- Directions for this task -
Every line of the entries below from the one containing "- query: Either" to the one containing "Collaboration Folder! 🤝✨", both ends included, must be written out exactly. No other line belongs in the answer.

---+---

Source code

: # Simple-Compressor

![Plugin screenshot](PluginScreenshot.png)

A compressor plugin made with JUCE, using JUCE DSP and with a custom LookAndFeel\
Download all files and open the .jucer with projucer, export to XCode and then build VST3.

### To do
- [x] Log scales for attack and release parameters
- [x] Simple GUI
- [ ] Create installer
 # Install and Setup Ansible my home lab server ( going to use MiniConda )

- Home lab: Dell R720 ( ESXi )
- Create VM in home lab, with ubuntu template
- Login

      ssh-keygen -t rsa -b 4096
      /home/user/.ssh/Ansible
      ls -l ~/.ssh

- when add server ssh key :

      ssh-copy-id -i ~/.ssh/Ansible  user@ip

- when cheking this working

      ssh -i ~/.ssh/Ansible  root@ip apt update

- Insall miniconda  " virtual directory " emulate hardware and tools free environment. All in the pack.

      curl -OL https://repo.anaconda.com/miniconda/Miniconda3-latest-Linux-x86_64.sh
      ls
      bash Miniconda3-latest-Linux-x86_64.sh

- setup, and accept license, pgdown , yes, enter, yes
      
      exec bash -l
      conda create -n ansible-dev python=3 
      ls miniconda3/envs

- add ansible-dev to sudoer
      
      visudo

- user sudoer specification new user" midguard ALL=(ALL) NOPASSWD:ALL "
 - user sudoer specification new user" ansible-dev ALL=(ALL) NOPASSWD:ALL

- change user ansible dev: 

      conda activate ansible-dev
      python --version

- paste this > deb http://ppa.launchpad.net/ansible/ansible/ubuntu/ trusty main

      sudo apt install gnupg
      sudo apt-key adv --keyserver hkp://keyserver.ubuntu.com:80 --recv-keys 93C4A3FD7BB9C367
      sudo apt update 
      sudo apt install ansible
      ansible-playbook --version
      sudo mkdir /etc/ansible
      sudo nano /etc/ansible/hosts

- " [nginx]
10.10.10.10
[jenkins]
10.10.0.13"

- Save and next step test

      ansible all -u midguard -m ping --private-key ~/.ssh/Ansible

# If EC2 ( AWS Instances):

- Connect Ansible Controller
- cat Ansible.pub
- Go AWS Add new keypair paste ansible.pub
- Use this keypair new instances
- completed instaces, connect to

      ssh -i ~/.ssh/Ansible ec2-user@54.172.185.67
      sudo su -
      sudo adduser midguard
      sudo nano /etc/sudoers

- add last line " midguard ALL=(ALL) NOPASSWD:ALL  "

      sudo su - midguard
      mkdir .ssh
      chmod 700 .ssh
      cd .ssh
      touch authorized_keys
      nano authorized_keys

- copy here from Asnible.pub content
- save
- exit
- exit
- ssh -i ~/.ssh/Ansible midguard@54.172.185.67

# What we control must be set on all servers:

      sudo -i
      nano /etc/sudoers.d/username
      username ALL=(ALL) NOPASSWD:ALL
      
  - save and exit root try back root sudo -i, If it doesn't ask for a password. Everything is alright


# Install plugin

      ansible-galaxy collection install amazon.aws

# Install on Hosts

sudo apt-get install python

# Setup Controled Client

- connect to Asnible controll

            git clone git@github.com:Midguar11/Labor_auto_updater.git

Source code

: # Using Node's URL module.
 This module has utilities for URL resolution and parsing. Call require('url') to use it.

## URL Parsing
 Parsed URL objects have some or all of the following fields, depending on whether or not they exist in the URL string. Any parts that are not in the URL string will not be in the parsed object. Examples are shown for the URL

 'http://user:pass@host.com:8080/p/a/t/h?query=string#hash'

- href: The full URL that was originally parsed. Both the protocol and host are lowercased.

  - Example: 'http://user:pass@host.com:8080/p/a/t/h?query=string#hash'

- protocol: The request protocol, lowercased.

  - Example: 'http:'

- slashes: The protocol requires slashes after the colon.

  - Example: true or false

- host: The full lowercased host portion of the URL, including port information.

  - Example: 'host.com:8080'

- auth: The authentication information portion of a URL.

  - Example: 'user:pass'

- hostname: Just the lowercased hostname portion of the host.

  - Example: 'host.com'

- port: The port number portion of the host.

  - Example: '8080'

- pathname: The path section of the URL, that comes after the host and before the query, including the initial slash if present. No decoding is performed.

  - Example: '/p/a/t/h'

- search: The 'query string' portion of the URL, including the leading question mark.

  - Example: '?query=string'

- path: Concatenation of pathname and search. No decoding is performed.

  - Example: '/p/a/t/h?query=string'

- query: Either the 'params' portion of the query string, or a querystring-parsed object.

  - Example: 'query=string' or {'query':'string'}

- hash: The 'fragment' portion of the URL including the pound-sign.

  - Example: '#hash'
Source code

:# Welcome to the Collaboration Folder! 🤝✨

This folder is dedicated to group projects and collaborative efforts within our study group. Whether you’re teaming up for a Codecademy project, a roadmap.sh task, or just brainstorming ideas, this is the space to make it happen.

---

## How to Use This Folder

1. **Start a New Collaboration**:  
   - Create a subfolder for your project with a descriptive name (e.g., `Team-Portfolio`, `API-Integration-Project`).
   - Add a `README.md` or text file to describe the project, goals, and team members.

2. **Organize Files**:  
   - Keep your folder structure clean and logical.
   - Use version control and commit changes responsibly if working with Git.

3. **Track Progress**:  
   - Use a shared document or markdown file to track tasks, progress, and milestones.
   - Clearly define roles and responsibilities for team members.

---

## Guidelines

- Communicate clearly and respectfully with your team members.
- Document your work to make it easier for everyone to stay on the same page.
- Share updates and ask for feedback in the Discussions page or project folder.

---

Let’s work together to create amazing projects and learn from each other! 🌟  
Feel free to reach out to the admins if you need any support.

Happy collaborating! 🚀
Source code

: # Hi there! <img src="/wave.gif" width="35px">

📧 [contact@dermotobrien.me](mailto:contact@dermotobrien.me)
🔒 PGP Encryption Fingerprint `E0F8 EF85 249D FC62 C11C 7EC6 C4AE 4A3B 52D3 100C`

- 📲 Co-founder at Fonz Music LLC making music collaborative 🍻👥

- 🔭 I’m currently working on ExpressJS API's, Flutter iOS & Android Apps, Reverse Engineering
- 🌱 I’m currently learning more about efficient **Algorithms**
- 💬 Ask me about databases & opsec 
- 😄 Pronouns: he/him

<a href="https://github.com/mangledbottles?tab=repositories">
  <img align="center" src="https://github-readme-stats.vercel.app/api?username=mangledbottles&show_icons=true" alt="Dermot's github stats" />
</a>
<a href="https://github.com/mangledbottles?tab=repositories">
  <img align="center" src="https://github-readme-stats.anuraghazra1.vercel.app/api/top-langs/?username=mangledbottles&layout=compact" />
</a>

---+---

- Result below -
- query: Either the 'params' portion of the query string, or a querystring-parsed object.

  - Example: 'query=string' or {'query':'string'}

- hash: The 'fragment' portion of the URL including the pound-sign.

  - Example: '#hash'
Source code

:# Welcome to the Collaboration Folder! 🤝✨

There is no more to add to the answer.